##### Information supplied

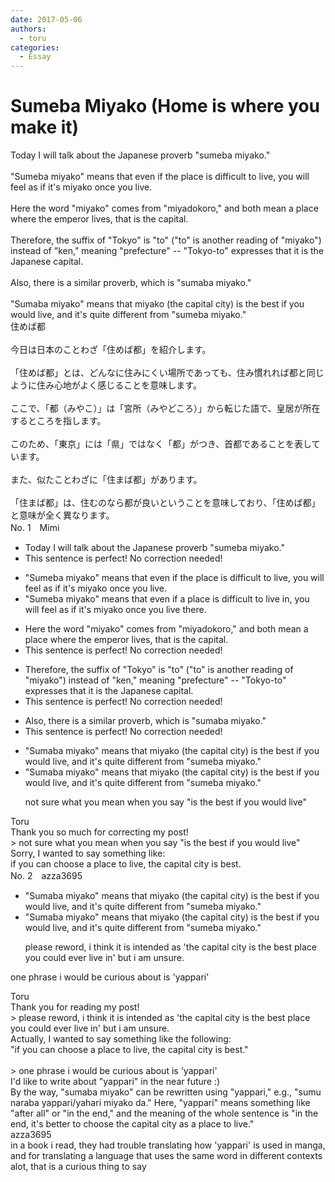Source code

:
 ```yaml
---
date: 2017-05-06
authors:
  - toru
categories:
  - Essay
---
```


<h1 id="subject_show">Sumeba Miyako (Home is where you make it)</h1>
<div class="date" hidden>May 6, 2017 10:42</div>
<div id="post"><div id="body_show_ori">
Today I will talk about the Japanese proverb "sumeba miyako."<br/><br/>"Sumeba miyako" means that even if the place is difficult to live, you will feel as if it's miyako once you live.<br/><br/>Here the word "miyako" comes from "miyadokoro," and both mean a place where the emperor lives, that is the capital.<br/><br/>Therefore, the suffix of "Tokyo" is "to" ("to" is another reading of "miyako") instead of "ken," meaning "prefecture" -- "Tokyo-to" expresses that it is the Japanese capital.<br/><br/>Also, there is a similar proverb, which is "sumaba miyako."<br/><br/>"Sumaba miyako" means that miyako (the capital city) is the best if you would live, and it's quite different from "sumeba miyako."
</div></div>

<!-- more -->

<div id="post_ja"><div id="body_show_mo">
住めば都<br/><br/>今日は日本のことわざ「住めば都」を紹介します。<br/><br/>「住めば都」とは、どんなに住みにくい場所であっても、住み慣れれば都と同じように住み心地がよく感じることを意味します。<br/><br/>ここで、「都（みやこ）」は「宮所（みやどころ）」から転じた語で、皇居が所在するところを指します。<br/><br/>このため、「東京」には「県」ではなく「都」がつき、首都であることを表しています。<br/><br/>また、似たことわざに「住まば都」があります。<br/><br/>「住まば都」は、住むのなら都が良いということを意味しており、「住めば都」と意味が全く異なります。
</div></div>
<div id="block"><div class="first_name"> No. 1　<span class="just_name">Mimi</span></div><div id="block2">
<ul class="correction_field">
<li class="incorrect">Today I will talk about the Japanese proverb "sumeba miyako."</li>
<li class="corrected perfect">This sentence is perfect! No correction needed!</li>
</ul>
<ul class="correction_field">
<li class="incorrect">"Sumeba miyako" means that even if the place is difficult to live, you will feel as if it's miyako once you live.</li>
<li class="corrected correct">
"Sumeba miyako" means that even if <span class="f_red">а </span>place is difficult to live <span class="f_red">in</span>, you will feel as if it's miyako once you live <span class="f_red">there.</span>
</li>
</ul>
<ul class="correction_field">
<li class="incorrect">Here the word "miyako" comes from "miyadokoro," and both mean a place where the emperor lives, that is the capital.</li>
<li class="corrected perfect">This sentence is perfect! No correction needed!</li>
</ul>
<ul class="correction_field">
<li class="incorrect">Therefore, the suffix of "Tokyo" is "to" ("to" is another reading of "miyako") instead of "ken," meaning "prefecture" -- "Tokyo-to" expresses that it is the Japanese capital.</li>
<li class="corrected perfect">This sentence is perfect! No correction needed!</li>
</ul>
<ul class="correction_field">
<li class="incorrect">Also, there is a similar proverb, which is "sumaba miyako."</li>
<li class="corrected perfect">This sentence is perfect! No correction needed!</li>
</ul>
<ul class="correction_field">
<li class="incorrect">"Sumaba miyako" means that miyako (the capital city) is the best if you would live, and it's quite different from "sumeba miyako."</li>
<li class="corrected correct">
"Sumaba miyako" means that miyako (the capital city) is the best if you would live, and it's quite different from "sumeba miyako."
<p class="correction_comment">not sure what you mean when you say "is the best if you would live"</p>
</li>
</ul>
</div><div class="name"><span class="just_name">Toru</span><br>
Thank you so much for correcting my post!<br/>&gt; not sure what you mean when you say "is the best if you would live"<br/>Sorry, I wanted to say something like:<br/>if you can choose a place to live, the capital city is best.
</div>
</div>
<div id="block"><div class="first_name"> No. 2　<span class="just_name">azza3695</span></div><div id="block2">
<ul class="correction_field">
<li class="incorrect">"Sumaba miyako" means that miyako (the capital city) is the best if you would live, and it's quite different from "sumeba miyako."</li>
<li class="corrected correct">
"Sumaba miyako" means that miyako (the capital city) is the best<span class="f_red"> if you would live, </span>and it's quite different from "sumeba miyako."
<p class="correction_comment">please reword, i think it is intended as 'the capital city is the best place you could ever live in' but i am unsure.</p>
</li>
</ul>
<p class="comment_small">
 one phrase i would be curious about is 'yappari'
</p>

</div><div class="name"><span class="just_name">Toru</span><br>
Thank you for reading my post!<br/>&gt; please reword, i think it is intended as 'the capital city is the best place you could ever live in' but i am unsure.<br/>Actually, I wanted to say something like the following:<br/>"if you can choose a place to live, the capital city is best."<br/><br/>&gt; one phrase i would be curious about is 'yappari'<br/>I'd like to write about "yappari" in the near future :)<br/>By the way, "sumaba miyako" can be rewritten using "yappari," e.g., "sumu naraba yappari/yahari miyako da." Here, "yappari" means something like "after all" or "in the end," and the meaning of the whole sentence is "in the end, it's better to choose the capital city as a place to live."
</div>
<div class="name"><span class="just_name">azza3695</span><br>
in a book i read, they had trouble translating how 'yappari' is used in manga, and for translating a language that uses the same word in different contexts alot, that is a curious thing to say
</div>
</div>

##########

What is needed ▸
An exact reprint of the records above is required, with all pictures left out.

Solution for this problem ▸
Source code

:
 ```yaml
---
date: 2017-05-06
authors:
  - toru
categories:
  - Essay
---
```


<h1 id="subject_show">Sumeba Miyako (Home is where you make it)</h1>
<div class="date" hidden>May 6, 2017 10:42</div>
<div id="post"><div id="body_show_ori">
Today I will talk about the Japanese proverb "sumeba miyako."<br/><br/>"Sumeba miyako" means that even if the place is difficult to live, you will feel as if it's miyako once you live.<br/><br/>Here the word "miyako" comes from "miyadokoro," and both mean a place where the emperor lives, that is the capital.<br/><br/>Therefore, the suffix of "Tokyo" is "to" ("to" is another reading of "miyako") instead of "ken," meaning "prefecture" -- "Tokyo-to" expresses that it is the Japanese capital.<br/><br/>Also, there is a similar proverb, which is "sumaba miyako."<br/><br/>"Sumaba miyako" means that miyako (the capital city) is the best if you would live, and it's quite different from "sumeba miyako."
</div></div>

<!-- more -->

<div id="post_ja"><div id="body_show_mo">
住めば都<br/><br/>今日は日本のことわざ「住めば都」を紹介します。<br/><br/>「住めば都」とは、どんなに住みにくい場所であっても、住み慣れれば都と同じように住み心地がよく感じることを意味します。<br/><br/>ここで、「都（みやこ）」は「宮所（みやどころ）」から転じた語で、皇居が所在するところを指します。<br/><br/>このため、「東京」には「県」ではなく「都」がつき、首都であることを表しています。<br/><br/>また、似たことわざに「住まば都」があります。<br/><br/>「住まば都」は、住むのなら都が良いということを意味しており、「住めば都」と意味が全く異なります。
</div></div>
<div id="block"><div class="first_name"> No. 1　<span class="just_name">Mimi</span></div><div id="block2">
<ul class="correction_field">
<li class="incorrect">Today I will talk about the Japanese proverb "sumeba miyako."</li>
<li class="corrected perfect">This sentence is perfect! No correction needed!</li>
</ul>
<ul class="correction_field">
<li class="incorrect">"Sumeba miyako" means that even if the place is difficult to live, you will feel as if it's miyako once you live.</li>
<li class="corrected correct">
"Sumeba miyako" means that even if <span class="f_red">а </span>place is difficult to live <span class="f_red">in</span>, you will feel as if it's miyako once you live <span class="f_red">there.</span>
</li>
</ul>
<ul class="correction_field">
<li class="incorrect">Here the word "miyako" comes from "miyadokoro," and both mean a place where the emperor lives, that is the capital.</li>
<li class="corrected perfect">This sentence is perfect! No correction needed!</li>
</ul>
<ul class="correction_field">
<li class="incorrect">Therefore, the suffix of "Tokyo" is "to" ("to" is another reading of "miyako") instead of "ken," meaning "prefecture" -- "Tokyo-to" expresses that it is the Japanese capital.</li>
<li class="corrected perfect">This sentence is perfect! No correction needed!</li>
</ul>
<ul class="correction_field">
<li class="incorrect">Also, there is a similar proverb, which is "sumaba miyako."</li>
<li class="corrected perfect">This sentence is perfect! No correction needed!</li>
</ul>
<ul class="correction_field">
<li class="incorrect">"Sumaba miyako" means that miyako (the capital city) is the best if you would live, and it's quite different from "sumeba miyako."</li>
<li class="corrected correct">
"Sumaba miyako" means that miyako (the capital city) is the best if you would live, and it's quite different from "sumeba miyako."
<p class="correction_comment">not sure what you mean when you say "is the best if you would live"</p>
</li>
</ul>
</div><div class="name"><span class="just_name">Toru</span><br>
Thank you so much for correcting my post!<br/>&gt; not sure what you mean when you say "is the best if you would live"<br/>Sorry, I wanted to say something like:<br/>if you can choose a place to live, the capital city is best.
</div>
</div>
<div id="block"><div class="first_name"> No. 2　<span class="just_name">azza3695</span></div><div id="block2">
<ul class="correction_field">
<li class="incorrect">"Sumaba miyako" means that miyako (the capital city) is the best if you would live, and it's quite different from "sumeba miyako."</li>
<li class="corrected correct">
"Sumaba miyako" means that miyako (the capital city) is the best<span class="f_red"> if you would live, </span>and it's quite different from "sumeba miyako."
<p class="correction_comment">please reword, i think it is intended as 'the capital city is the best place you could ever live in' but i am unsure.</p>
</li>
</ul>
<p class="comment_small">
 one phrase i would be curious about is 'yappari'
</p>

</div><div class="name"><span class="just_name">Toru</span><br>
Thank you for reading my post!<br/>&gt; please reword, i think it is intended as 'the capital city is the best place you could ever live in' but i am unsure.<br/>Actually, I wanted to say something like the following:<br/>"if you can choose a place to live, the capital city is best."<br/><br/>&gt; one phrase i would be curious about is 'yappari'<br/>I'd like to write about "yappari" in the near future :)<br/>By the way, "sumaba miyako" can be rewritten using "yappari," e.g., "sumu naraba yappari/yahari miyako da." Here, "yappari" means something like "after all" or "in the end," and the meaning of the whole sentence is "in the end, it's better to choose the capital city as a place to live."
</div>
<div class="name"><span class="just_name">azza3695</span><br>
in a book i read, they had trouble translating how 'yappari' is used in manga, and for translating a language that uses the same word in different contexts alot, that is a curious thing to say
</div>
</div>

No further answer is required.